Pandits, politics and rehabilitation

Hundreds of migrant Pandits have returned to Kashmir and are residing in newly-built colonies made by the government in different parts of the valley. Despite an initial phase of ‘identity crisis’ they are gradually finding their feet again in the land they once were a part of. Sameer Yasir reports.

Located amid the lush green Kiker trees on the banks of Jehlum near Baramulla, most of the 130 apartments meant for Kashmiri pandits are still under construction.  Only 50 apartments have been completed. For now, four people live in one single -room apartment.

Surrounded by high walls with coils of razor wire on top, the colony is gearing up to be a home for many pandit families who are returning to Kashmir valley.
Though it has been nearly two decades since a majority of Kashmiri Pandits left the Valley en masse but their attachment to the land of their ancestors is evident even among the younger lot.

 “It’s a temporary accommodation. We will soon shift into new ones (flats)” says Aditiya. He says he had had not a chance to visit Kashmir after their migration but the ‘perception’ has changed.

Aditya was 12 when his parents migrated to Jammu. “Whatever we were told by the elders got deeply embedded into our psyche. We never thought we would get a chance to come back,” he says.

Aditya is one of the many young Kashmiri pandits who were recently recruited under the “Prime Minister’s Employment Scheme for Kashmir migrant pundits.

Sunil Pandita , 37, works with the department of Relief and Rehabilitation and is involved with the ongoing work in the same colony where he also lives with his wife and two children.

“I work in several shifts because I want to see this colony completed as soon as possible,” he says. There is a dearth of space for the people so we need to complete the project very soon.”

Most young men residing in the colony speak fluent Kashmiri. A young inmate, Rahul, says that he feels attached to his homeland despite two decades of living out.  

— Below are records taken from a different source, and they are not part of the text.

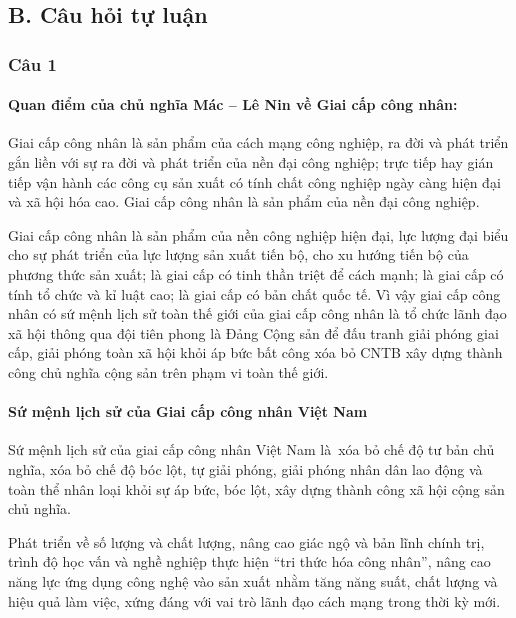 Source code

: \vspace{1cm}
\subsection*{\textbf{\fontsize{16pt}{0pt}\selectfont B. Câu hỏi tự luận}}
\subsubsection*{\textbf{\fontsize{15pt}{0pt}\selectfont Câu 1}}

\paragraph*{{\textbf{Quan điểm của chủ nghĩa Mác – Lê Nin về Giai cấp công nhân:}}}\mbox{}

Giai cấp công nhân là sản phẩm của cách mạng công nghiệp, ra đời và phát triển gắn liền với sự ra đời và phát triển của nền đại công nghiệp; trực tiếp hay gián tiếp vận hành các công cụ sản xuất có tính chất công nghiệp ngày càng hiện đại và xã hội hóa cao. Giai cấp công nhân là sản phẩm của nền đại công nghiệp.

Giai cấp công nhân là sản phẩm của nền công nghiệp hiện đại, lực lượng đại biểu cho sự phát triển của lực lượng sản xuất tiến bộ, cho xu hướng tiến bộ của phương thức sản xuất; là giai cấp có tinh thần triệt để cách mạnh; là giai cấp có tính tổ chức và kỉ luật cao; là giai cấp có bản chất quốc tế. Vì vậy giai cấp công nhân có sứ mệnh lịch sử toàn thế giới của giai cấp công nhân là tổ chức lãnh đạo xã hội thông qua đội tiên phong là Đảng Cộng sản để đấu tranh giải phóng giai cấp, giải phóng toàn xã hội khỏi áp bức bất công xóa bỏ CNTB xây dựng thành công chủ nghĩa cộng sản trên phạm vi toàn thế giới.

\paragraph*{{\textbf{Sứ mệnh lịch sử của Giai cấp công nhân Việt Nam}}}\mbox{}

Sứ mệnh lịch sử của giai cấp công nhân Việt Nam là xóa bỏ chế độ tư bản chủ nghĩa, xóa bỏ chế độ bóc lột, tự giải phóng, giải phóng nhân dân lao động và toàn thể nhân loại khỏi sự áp bức, bóc lột, xây dựng thành công xã hội cộng sản chủ nghĩa.

Phát triển về số lượng và chất lượng, nâng cao giác ngộ và bản lĩnh chính trị, trình độ học vấn và nghề nghiệp thực hiện “tri thức hóa công nhân”, nâng cao năng lực ứng dụng công nghệ vào sản xuất nhằm tăng năng suất, chất lượng và hiệu quả làm việc, xứng đáng với vai trò lãnh đạo cách mạng trong thời kỳ mới.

“Most of the young people living here were born in early nineties. We have grown up listening to the stories of Kashmir- of brotherhood and tolerance and even the circumstances which finally led to our migration,” says Rahul .

Some 35,000 odd families had migrated to Jammu where they became refugees in 1990. About 21,000 families went to Delhi and other cities. The government has the details of nearly 57,000 families. Today, 16,000 families living in Jammu receive relief—Rs 5,000 per month per family—and the rest are in service or have retired.

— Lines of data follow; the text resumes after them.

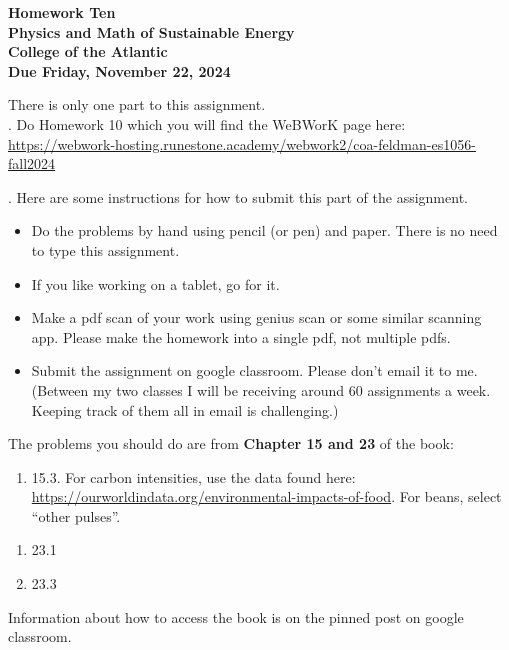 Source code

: \documentclass[12pt]{article}
\begin{document}
\pagestyle{empty}
 
\begin{center}
{\LARGE {\bf Homework Ten}}\\
\bigskip
{\Large {\bf Physics and Math of Sustainable Energy}}\\
\bigskip
{\Large {\bf College of the Atlantic}}\\
\bigskip
{ {\bf Due Friday, November 22, 2024}}\\ 
\end{center}
\medskip


\noindent There is only one part to this assignment.\\

. Do Homework 10 which you will find
the WeBWorK page here:  
\url{https://webwork-hosting.runestone.academy/webwork2/coa-feldman-es1056-fall2024}


.  Here are some
instructions for how to submit this part of the assignment.
\begin{itemize}
\item Do the problems by hand using pencil (or pen) and paper.
  There is no need to type this assignment.
\item If you like working on a tablet, go for it. 
\item Make a pdf scan of your work using genius scan or some
  similar scanning app.  Please make the homework into a single
  pdf, not multiple pdfs.
\item Submit the assignment on google classroom.  Please don't
  email it to me.  (Between my two classes I will be receiving
  around 60 assignments a week.  Keeping track of them all in email 
  is challenging.)\\
\end{itemize}



\noindent The problems you should do are from {\bf Chapter 15 and 23} 
of the book:  \\  

\begin{enumerate}
  \setlength{\itemsep}{-1mm}
\item 15.3. For carbon intensities, use the data found here:
  \url{https://ourworldindata.org/environmental-impacts-of-food}. For
  beans, select ``other pulses''. 
\end{enumerate}


\begin{enumerate}
  \setlength{\itemsep}{-1mm}
\item 23.1
\item 23.3
\end{enumerate}



\noindent Information about how to access the book is on the
pinned post on google classroom. 
\end{document}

“Although the youth are facing an identity crises and are uncertain about  their future, they are trying to adapt to the new situation. Majority of them wanted to come back but they needed jobs to survive,” says Rahul.

Presently there are 115 employees and their families living here. Nearly 90 per cent of them are teachers working in different schools.

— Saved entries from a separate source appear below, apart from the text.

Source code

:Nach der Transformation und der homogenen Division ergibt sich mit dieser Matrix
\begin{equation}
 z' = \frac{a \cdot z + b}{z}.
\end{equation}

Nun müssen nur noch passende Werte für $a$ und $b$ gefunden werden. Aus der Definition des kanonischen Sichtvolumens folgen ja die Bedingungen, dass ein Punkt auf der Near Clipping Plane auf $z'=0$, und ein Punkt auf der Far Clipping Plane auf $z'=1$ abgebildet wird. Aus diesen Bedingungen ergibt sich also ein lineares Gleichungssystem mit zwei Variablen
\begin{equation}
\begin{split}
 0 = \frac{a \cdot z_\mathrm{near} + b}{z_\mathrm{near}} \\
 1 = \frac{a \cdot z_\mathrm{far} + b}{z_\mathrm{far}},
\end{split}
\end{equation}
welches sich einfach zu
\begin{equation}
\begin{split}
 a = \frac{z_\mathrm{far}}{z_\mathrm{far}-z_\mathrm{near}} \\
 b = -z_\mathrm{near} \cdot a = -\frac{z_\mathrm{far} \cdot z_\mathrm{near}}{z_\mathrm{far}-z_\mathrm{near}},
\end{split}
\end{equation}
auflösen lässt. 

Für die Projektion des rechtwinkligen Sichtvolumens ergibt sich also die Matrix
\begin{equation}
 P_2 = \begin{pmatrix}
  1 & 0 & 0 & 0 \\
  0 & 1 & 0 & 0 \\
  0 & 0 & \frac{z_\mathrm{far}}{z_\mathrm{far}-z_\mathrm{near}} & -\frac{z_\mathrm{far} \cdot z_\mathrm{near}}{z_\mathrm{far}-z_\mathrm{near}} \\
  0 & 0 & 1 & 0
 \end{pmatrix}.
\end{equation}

Many living in this colony admit that the political contextualization by different groups have certainly affected the minds of pandit youth. The problem of human security and vulnerability has made them play into the hands of right wing organizations.

Kishore who was born in 1988, just two years before the armed uprising began in valley, says that Pandit psyche was deeply influenced by the people who have a “very rigid and one-sided” approach to Kashmir problem.

“In many Pandit colonies in Jammu and Delhi, the hold of right-wing parties is very strong which has deeply manipulated the thinking of the pandit youth.

Even most of the people who were responsible for 2008 blockade were Kahmiri pundits,” says Kishore. “There was a palpable anger among them, and they see Kashmiri Muslims as their adversaries.”

Despite four people having to share a single room, the returned pundits seem to be enjoying their stay in the valley. “It is better than Jammu” said Lokash Kumar, another young man.